**PROBLEM REQUIREMENTS**. Line by line, please look for the word "party" in the following records, then copy each line you find it in.

**Rendered images with source text**.
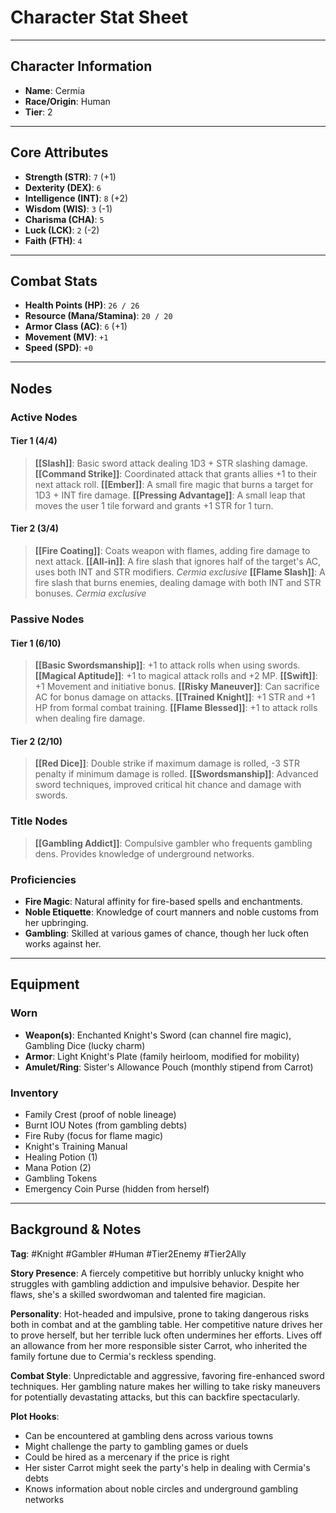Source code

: # Character Stat Sheet

---

## Character Information
- **Name**: Cermia
- **Race/Origin**: Human
- **Tier**: 2

---

## Core Attributes
- **Strength (STR)**: `7` (+1)
- **Dexterity (DEX)**: `6`
- **Intelligence (INT)**: `8` (+2)
- **Wisdom (WIS)**: `3` (-1)
- **Charisma (CHA)**: `5`
- **Luck (LCK)**: `2` (-2)
- **Faith (FTH)**: `4`

---

## Combat Stats
- **Health Points (HP)**: `26 / 26`
- **Resource (Mana/Stamina)**: `20 / 20`
- **Armor Class (AC)**: `6` (+1)
- **Movement (MV)**: `+1`
- **Speed (SPD)**: `+0`

---

## Nodes
### Active Nodes
#### Tier 1 (4/4)
>**[[Slash]]**: Basic sword attack dealing 1D3 + STR slashing damage.
>**[[Command Strike]]**: Coordinated attack that grants allies +1 to their next attack roll.
>**[[Ember]]**: A small fire magic that burns a target for 1D3 + INT fire damage.
>**[[Pressing Advantage]]**: A small leap that moves the user 1 tile forward and grants +1 STR for 1 turn.

#### Tier 2 (3/4)
>**[[Fire Coating]]**: Coats weapon with flames, adding fire damage to next attack.
>**[[All-in]]**: A fire slash that ignores half of the target's AC, uses both INT and STR modifiers. *Cermia exclusive*
>**[[Flame Slash]]**: A fire slash that burns enemies, dealing damage with both INT and STR bonuses. *Cermia exclusive*

### Passive Nodes
#### Tier 1 (6/10)
>**[[Basic Swordsmanship]]**: +1 to attack rolls when using swords.
>**[[Magical Aptitude]]**: +1 to magical attack rolls and +2 MP.
>**[[Swift]]**: +1 Movement and initiative bonus.
>**[[Risky Maneuver]]**: Can sacrifice AC for bonus damage on attacks.
>**[[Trained Knight]]**: +1 STR and +1 HP from formal combat training.
>**[[Flame Blessed]]**: +1 to attack rolls when dealing fire damage.

#### Tier 2 (2/10)
>**[[Red Dice]]**: Double strike if maximum damage is rolled, -3 STR penalty if minimum damage is rolled.
>**[[Swordsmanship]]**: Advanced sword techniques, improved critical hit chance and damage with swords.

### Title Nodes
>**[[Gambling Addict]]**: Compulsive gambler who frequents gambling dens. Provides knowledge of underground networks.

### Proficiencies
- **Fire Magic**: Natural affinity for fire-based spells and enchantments.
- **Noble Etiquette**: Knowledge of court manners and noble customs from her upbringing.
- **Gambling**: Skilled at various games of chance, though her luck often works against her.

---

## Equipment
### Worn
- **Weapon(s)**: Enchanted Knight's Sword (can channel fire magic), Gambling Dice (lucky charm)
- **Armor**: Light Knight's Plate (family heirloom, modified for mobility)
- **Amulet/Ring**: Sister's Allowance Pouch (monthly stipend from Carrot)

### Inventory
- Family Crest (proof of noble lineage)
- Burnt IOU Notes (from gambling debts)
- Fire Ruby (focus for flame magic)
- Knight's Training Manual
- Healing Potion (1)
- Mana Potion (2)
- Gambling Tokens
- Emergency Coin Purse (hidden from herself)

---

## Background & Notes
**Tag**: #Knight #Gambler #Human #Tier2Enemy #Tier2Ally

**Story Presence**: A fiercely competitive but horribly unlucky knight who struggles with gambling addiction and impulsive behavior. Despite her flaws, she's a skilled swordwoman and talented fire magician.

**Personality**: Hot-headed and impulsive, prone to taking dangerous risks both in combat and at the gambling table. Her competitive nature drives her to prove herself, but her terrible luck often undermines her efforts. Lives off an allowance from her more responsible sister Carrot, who inherited the family fortune due to Cermia's reckless spending.

**Combat Style**: Unpredictable and aggressive, favoring fire-enhanced sword techniques. Her gambling nature makes her willing to take risky maneuvers for potentially devastating attacks, but this can backfire spectacularly.

**Plot Hooks**:
- Can be encountered at gambling dens across various towns
- Might challenge the party to gambling games or duels
- Could be hired as a mercenary if the price is right
- Her sister Carrot might seek the party's help in dealing with Cermia's debts
- Knows information about noble circles and underground gambling networks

**EXPECTED ANSWER**.
- Might challenge the party to gambling games or duels
- Her sister Carrot might seek the party's help in dealing with Cermia's debts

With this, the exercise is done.